---------- Material supplied ----------

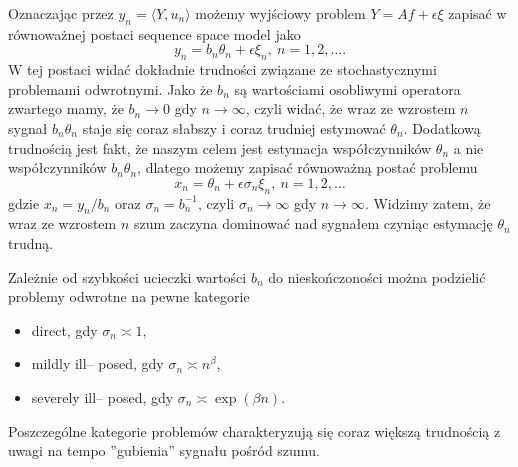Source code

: \documentclass[12pt]{article}
\begin{document}
Oznaczając przez $y_n=\langle Y,u_n\rangle$ możemy wyjściowy problem $Y=Af+\epsilon\xi$ zapisać w równoważnej postaci sequence space model jako
\begin{displaymath}
y_n=b_n\theta_n+\epsilon\xi_n,\ n=1,2,\dots.
\end{displaymath}
W tej postaci widać dokładnie trudności związane ze stochastycznymi problemami odwrotnymi. Jako że $b_n$ są wartościami osobliwymi operatora zwartego mamy, że $b_n\to 0$ gdy $n\to \infty$, czyli widać, że wraz ze wzrostem $n$ sygnał $b_n\theta_n$ staje się coraz słabszy i coraz trudniej estymować $\theta_n$. Dodatkową trudnością jest fakt, że naszym celem jest estymacja współczynników $\theta_n$ a nie współczynników $b_n\theta_n$, dlatego możemy zapisać równoważną postać problemu
\begin{displaymath}
x_n=\theta_n+\epsilon\sigma_n\xi_n,\ n=1,2,\dots
\end{displaymath}
gdzie $x_n=y_n/b_n$ oraz $\sigma_n=b_n^{-1}$, czyli $\sigma_n\to \infty$ gdy $n\to \infty$. Widzimy zatem, że wraz ze wzrostem $n$ szum zaczyna dominować nad sygnałem czyniąc estymację $\theta_n$ trudną.

Zależnie od szybkości ucieczki wartości $b_n$ do nieskończoności można podzielić problemy odwrotne na pewne kategorie
\begin{itemize}
\item direct, gdy $\sigma_n\asymp 1$,
\item mildly ill-- posed, gdy $\sigma_n\asymp n^{\beta}$,
\item severely ill-- posed, gdy $\sigma_n\asymp \exp{(\beta n)}$.
\end{itemize}
Poszczególne kategorie problemów charakteryzują się coraz większą trudnością z uwagi na tempo ''gubienia'' sygnału pośród szumu.
\end{document}
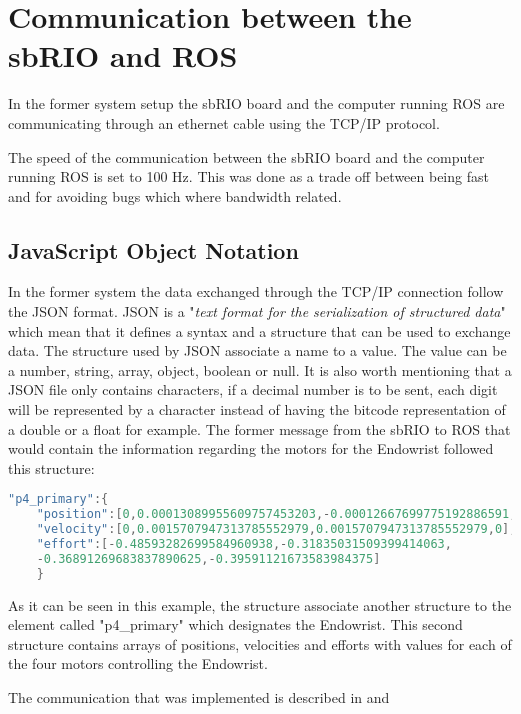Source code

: \section{Communication between the sbRIO and ROS}\label{sec:com_ROS_sbRIO}


In the former system setup the sbRIO board and the computer running ROS are communicating through an ethernet cable using the TCP/IP protocol.

The speed of the communication between the sbRIO board and the computer running ROS is set to 100 Hz. This was done as a trade off between being fast and for avoiding bugs which where bandwidth related\cite{Chris_Surgical}.

\subsection*{JavaScript Object Notation}\label{subsec:JSON}
In the former system the data exchanged through the TCP/IP connection follow the \gls{JSON} format. \gls{JSON} is a "\textit{text format for the serialization of structured data}"\cite{JSON_IETF} which mean that it defines a syntax and a structure that can be used to exchange data. The structure used by \gls{JSON} associate a name to a value. The value can be a number, string, array, object, boolean or null. It is also worth mentioning that a \gls{JSON} file only contains characters, if a decimal number is to be sent, each digit will be represented by a character instead of having the bitcode representation of a double or a float for example. The former message from the sbRIO to ROS that would contain the information regarding the motors for the Endowrist followed this structure:

\begin{lstlisting}[language=C]
"p4_primary":{
	"position":[0,0.00013089955609757453203,-0.00012667699775192886591,0],
	"velocity":[0,0.0015707947313785552979,0.0015707947313785552979,0],
	"effort":[-0.48593282699584960938,-0.31835031509399414063,
	-0.36891269683837890625,-0.39591121673583984375]
	}
\end{lstlisting}

As it can be seen in this example, the structure associate another structure to the element called "p4\_primary" which designates the Endowrist. This second structure contains arrays of positions, velocities and efforts with values for each of the four motors controlling the Endowrist.

The communication that was implemented is described in  and 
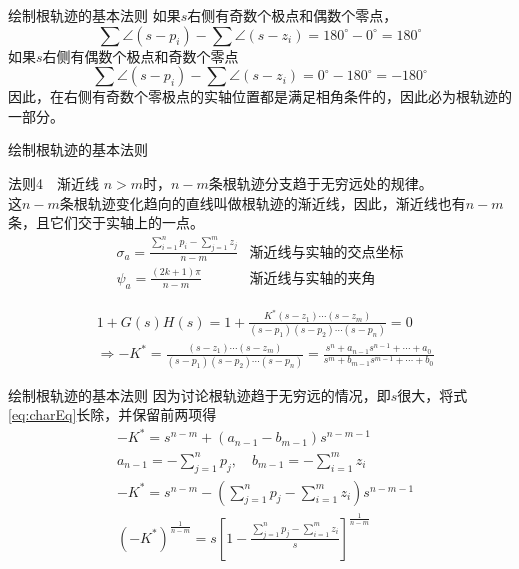 \documentclass[handout,cjkutf8,table,aspectratio=1610]{beamer} %
\begin{document}
\begin{frame}{绘制根轨迹的基本法则}
	如果$s$右侧有奇数个极点和偶数个零点，
	$$\sum\angle(s-p_i)-\sum\angle(s-z_i)=180^\circ-0^\circ=180^\circ$$
	如果$s$右侧有偶数个极点和奇数个零点
	$$\sum\angle(s-p_i)-\sum\angle(s-z_i)=0^\circ-180^\circ=-180^\circ$$
	因此，在右侧有奇数个零极点的实轴位置都是满足相角条件的，因此必为根轨迹的一部分。
\end{frame}

\begin{frame}{绘制根轨迹的基本法则}
	\begin{block}{法则4~~渐近线}
		$n > m$时，$n-m$条根轨迹分支趋于无穷远处的规律。\\
		这$n-m$条根轨迹变化趋向的\alert{直线}叫做根轨迹的渐近线，因此，渐近线也有$n-m$条，且它们\alert{交于实轴上的一点}。
         	\begin{align*}
			&\sigma_a=\frac{\sum_{i=1}^np_i-\sum_{j=1}^mz_j}{n-m} &\text{渐近线与实轴的交点坐标}&\\
			&\psi_a=\frac{(2k+1)\pi}{n-m}&\text{渐近线与实轴的夹角}&
		\end{align*}
	\end{block}
	\vs{-1em}
	\begin{align}
	&1+G(s)H(s)=1+\frac{K^*(s-z_1)\cdots(s-z_m)}{(s-p_1)(s-p_2)\cdots(s-p_n)}=0\nonumber\\
	&\Rightarrow -K^*=\frac{(s-z_1)\cdots(s-z_m)}{(s-p_1)(s-p_2)\cdots(s-p_n)}=\frac{s^n+a_{n-1}s^{n-1}+\cdots+a_0}{s^m+b_{m-1}s^{m-1}+\cdots+b_0}\label{eq:charEq}
	\end{align}
\end{frame}

\begin{frame}{绘制根轨迹的基本法则}
	因为讨论根轨迹趋于无穷远的情况，即$s$很大，将式\eqref{eq:charEq}长除，并保留前两项得
	\begin{align}
		&-K^* = s^{n-m} + (a_{n-1}-b_{m-1})s^{n-m-1}\\
		&a_{n-1}=-\sum_{j=1}^n p_j,\quad b_{m-1}=-\sum_{i=1}^m z_i\nonumber\\
		&-K^* = s^{n-m} - \left(\sum_{j=1}^n p_j-\sum_{i=1}^m z_i\right)s^{n-m-1}\\
		&(-K^*)^{\frac{1}{n-m}}=s\left[1-\frac{\sum_{j=1}^n p_j-\sum_{i=1}^m z_i}{s}\right]^{\frac{1}{n-m}}\label{eq:KRoot}
	\end{align}
\end{frame}
\end{document}
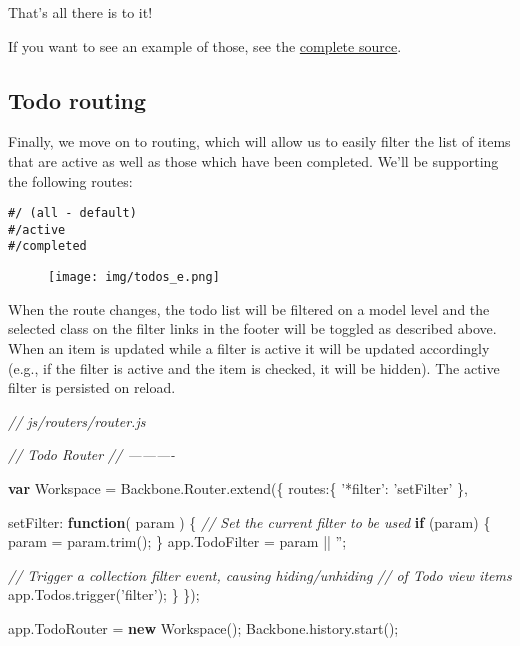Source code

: \documentclass[9pt]{book}
\newenvironment{Shaded}{}{}
\newcommand{\KeywordTok}[1]{\textcolor[rgb]{0.00,0.44,0.13}{\textbf{{#1}}}}
\newcommand{\DataTypeTok}[1]{\textcolor[rgb]{0.56,0.13,0.00}{{#1}}}
\newcommand{\StringTok}[1]{\textcolor[rgb]{0.25,0.44,0.63}{{#1}}}
\newcommand{\CommentTok}[1]{\textcolor[rgb]{0.38,0.63,0.69}{\textit{{#1}}}}
\newcommand{\OtherTok}[1]{\textcolor[rgb]{0.00,0.44,0.13}{{#1}}}
\newcommand{\FunctionTok}[1]{\textcolor[rgb]{0.02,0.16,0.49}{{#1}}}
\newcommand{\NormalTok}[1]{{#1}}
\begin{document}
That's all there is to it!

If you want to see an example of those, see the
\href{https://github.com/tastejs/todomvc/tree/gh-pages/architecture-examples/backbone}{complete
source}.

\subsection{Todo routing}\label{todo-routing}

Finally, we move on to routing, which will allow us to easily filter the
list of items that are active as well as those which have been
completed. We'll be supporting the following routes:

\begin{verbatim}
#/ (all - default)
#/active
#/completed
\end{verbatim}

\begin{figure}[htbp]
\centering
\texttt{[image: img/todos\_e.png]}
\end{figure}

When the route changes, the todo list will be filtered on a model level
and the selected class on the filter links in the footer will be toggled
as described above. When an item is updated while a filter is active it
will be updated accordingly (e.g., if the filter is active and the item
is checked, it will be hidden). The active filter is persisted on
reload.

\begin{Shaded}
\begin{Highlighting}[]

  \CommentTok{// js/routers/router.js}

  \CommentTok{// Todo Router}
  \CommentTok{// ----------}

  \KeywordTok{var} \NormalTok{Workspace = }\OtherTok{Backbone}\NormalTok{.}\OtherTok{Router}\NormalTok{.}\FunctionTok{extend}\NormalTok{(\{}
    \DataTypeTok{routes}\NormalTok{:\{}
      \StringTok{'*filter'}\NormalTok{: }\StringTok{'setFilter'}
    \NormalTok{\},}

    \DataTypeTok{setFilter}\NormalTok{: }\KeywordTok{function}\NormalTok{( param ) \{}
      \CommentTok{// Set the current filter to be used}
      \KeywordTok{if} \NormalTok{(param) \{}
        \NormalTok{param = }\OtherTok{param}\NormalTok{.}\FunctionTok{trim}\NormalTok{();}
      \NormalTok{\}}
      \OtherTok{app}\NormalTok{.}\FunctionTok{TodoFilter} \NormalTok{= param || }\StringTok{''}\NormalTok{;}

      \CommentTok{// Trigger a collection filter event, causing hiding/unhiding}
      \CommentTok{// of Todo view items}
      \OtherTok{app}\NormalTok{.}\OtherTok{Todos}\NormalTok{.}\FunctionTok{trigger}\NormalTok{(}\StringTok{'filter'}\NormalTok{);}
    \NormalTok{\}}
  \NormalTok{\});}

  \OtherTok{app}\NormalTok{.}\FunctionTok{TodoRouter} \NormalTok{= }\KeywordTok{new} \FunctionTok{Workspace}\NormalTok{();}
  \OtherTok{Backbone}\NormalTok{.}\OtherTok{history}\NormalTok{.}\FunctionTok{start}\NormalTok{();}
\end{Highlighting}
\end{Shaded}
\end{document}
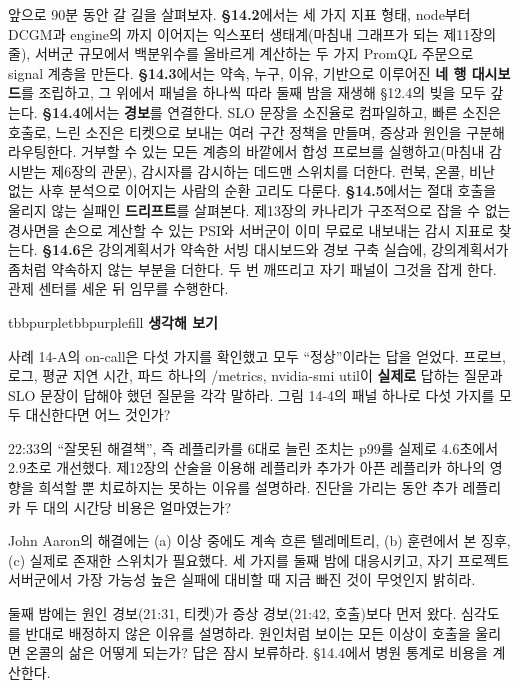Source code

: 앞으로 90분 동안 갈 길을 살펴보자. \textbf{§14.2}에서는 세 가지 지표 형태, node부터 DCGM과 engine의 까지 이어지는 익스포터 생태계(마침내 그래프가 되는 제11장의 줄), 서버군 규모에서 백분위수를 올바르게 계산하는 두 가지 PromQL 주문으로 signal 계층을 만든다. \textbf{§14.3}에서는 약속, 누구, 이유, 기반으로 이루어진 \textbf{네 행 대시보드}를 조립하고, 그 위에서 패널을 하나씩 따라 둘째 밤을 재생해 §12.4의 빚을 모두 갚는다. \textbf{§14.4}에서는 \textbf{경보}를 연결한다. SLO 문장을 소진율로 컴파일하고, 빠른 소진은 호출로, 느린 소진은 티켓으로 보내는 여러 구간 정책을 만들며, 증상과 원인을 구분해 라우팅한다. 거부할 수 있는 모든 계층의 바깥에서 합성 프로브를 실행하고(마침내 감시받는 제6장의 관문), 감시자를 감시하는 데드맨 스위치를 더한다. 런북, 온콜, 비난 없는 사후 분석으로 이어지는 사람의 순환 고리도 다룬다. \textbf{§14.5}에서는 절대 호출을 울리지 않는 실패인 \textbf{드리프트}를 살펴본다. 제13장의 카나리가 구조적으로 잡을 수 없는 경사면을 손으로 계산할 수 있는 PSI와 서버군이 이미 무료로 내보내는 감시 지표로 찾는다. \textbf{§14.6}은 강의계획서가 약속한 서빙 대시보드와 경보 구축 실습에, 강의계획서가 좀처럼 약속하지 않는 부분을 더한다. 두 번 깨뜨리고 자기 패널이 그것을 잡게 한다. 관제 센터를 세운 뒤 임무를 수행한다.

\begin{calloutbox}{tbbpurple}{tbbpurplefill}
{\normalsize\bfseries\color{tbbpurple}생각해 보기}\par\vspace{3pt}
\begin{tbbitemize}
  \item 사례 14-A의 on-call은 다섯 가지를 확인했고 모두 “정상”이라는 답을 얻었다. 프로브, 로그, 평균 지연 시간, 파드 하나의 /metrics, nvidia-smi util이 \textbf{실제로} 답하는 질문과 SLO 문장이 답해야 했던 질문을 각각 말하라. 그림 14-4의 패널 하나로 다섯 가지를 모두 대신한다면 어느 것인가?
  \item 22:33의 “잘못된 해결책”, 즉 레플리카를 6대로 늘린 조치는 p99를 실제로 4.6초에서 2.9초로 개선했다. 제12장의 산술을 이용해 레플리카 추가가 아픈 레플리카 하나의 영향을 희석할 뿐 치료하지는 못하는 이유를 설명하라. 진단을 가리는 동안 추가 레플리카 두 대의 시간당 비용은 얼마였는가?
  \item John Aaron의 해결에는 (a) 이상 중에도 계속 흐른 텔레메트리, (b) 훈련에서 본 징후, (c) 실제로 존재한 스위치가 필요했다. 세 가지를 둘째 밤에 대응시키고, 자기 프로젝트 서버군에서 가장 가능성 높은 실패에 대비할 때 지금 빠진 것이 무엇인지 밝히라.
  \item 둘째 밤에는 원인 경보(21:31, 티켓)가 증상 경보(21:42, 호출)보다 먼저 왔다. 심각도를 반대로 배정하지 않은 이유를 설명하라. 원인처럼 보이는 모든 이상이 호출을 울리면 온콜의 삶은 어떻게 되는가? 답은 잠시 보류하라. §14.4에서 병원 통계로 비용을 계산한다.
\end{tbbitemize}
\end{calloutbox}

----------

__What to work on__. With the line that has "In the former system setup" as the first and the line that has "The communication that" as the last, repeat exactly that run of lines above and no more.

__Response to this exercise__.
In the former system setup the sbRIO board and the computer running ROS are communicating through an ethernet cable using the TCP/IP protocol.

The speed of the communication between the sbRIO board and the computer running ROS is set to 100 Hz. This was done as a trade off between being fast and for avoiding bugs which where bandwidth related\cite{Chris_Surgical}.

\subsection*{JavaScript Object Notation}\label{subsec:JSON}
In the former system the data exchanged through the TCP/IP connection follow the \gls{JSON} format. \gls{JSON} is a "\textit{text format for the serialization of structured data}"\cite{JSON_IETF} which mean that it defines a syntax and a structure that can be used to exchange data. The structure used by \gls{JSON} associate a name to a value. The value can be a number, string, array, object, boolean or null. It is also worth mentioning that a \gls{JSON} file only contains characters, if a decimal number is to be sent, each digit will be represented by a character instead of having the bitcode representation of a double or a float for example. The former message from the sbRIO to ROS that would contain the information regarding the motors for the Endowrist followed this structure:

\begin{lstlisting}[language=C]
"p4_primary":{
	"position":[0,0.00013089955609757453203,-0.00012667699775192886591,0],
	"velocity":[0,0.0015707947313785552979,0.0015707947313785552979,0],
	"effort":[-0.48593282699584960938,-0.31835031509399414063,
	-0.36891269683837890625,-0.39591121673583984375]
	}
\end{lstlisting}

As it can be seen in this example, the structure associate another structure to the element called "p4\_primary" which designates the Endowrist. This second structure contains arrays of positions, velocities and efforts with values for each of the four motors controlling the Endowrist.

The communication that was implemented is described in  and 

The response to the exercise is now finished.